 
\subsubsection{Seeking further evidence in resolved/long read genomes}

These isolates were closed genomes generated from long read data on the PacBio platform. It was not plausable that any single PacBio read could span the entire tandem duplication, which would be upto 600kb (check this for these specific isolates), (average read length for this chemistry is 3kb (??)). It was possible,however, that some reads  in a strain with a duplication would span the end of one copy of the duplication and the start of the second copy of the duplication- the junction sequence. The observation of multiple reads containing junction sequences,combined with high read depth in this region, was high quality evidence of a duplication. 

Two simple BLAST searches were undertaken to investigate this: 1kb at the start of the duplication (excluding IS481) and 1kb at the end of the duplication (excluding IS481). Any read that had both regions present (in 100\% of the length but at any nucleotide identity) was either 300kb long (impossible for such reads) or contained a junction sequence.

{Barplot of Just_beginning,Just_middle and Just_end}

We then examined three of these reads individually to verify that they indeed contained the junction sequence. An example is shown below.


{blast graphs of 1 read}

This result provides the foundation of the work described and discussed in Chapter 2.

--------------------------------

- What you need to do -
Nothing but the lines from the line with "We then examined" to the last line of the listing above should appear; please retype them exactly, both ends included.

- Output for this task -
We then examined three of these reads individually to verify that they indeed contained the junction sequence. An example is shown below.


{blast graphs of 1 read}

This result provides the foundation of the work described and discussed in Chapter 2.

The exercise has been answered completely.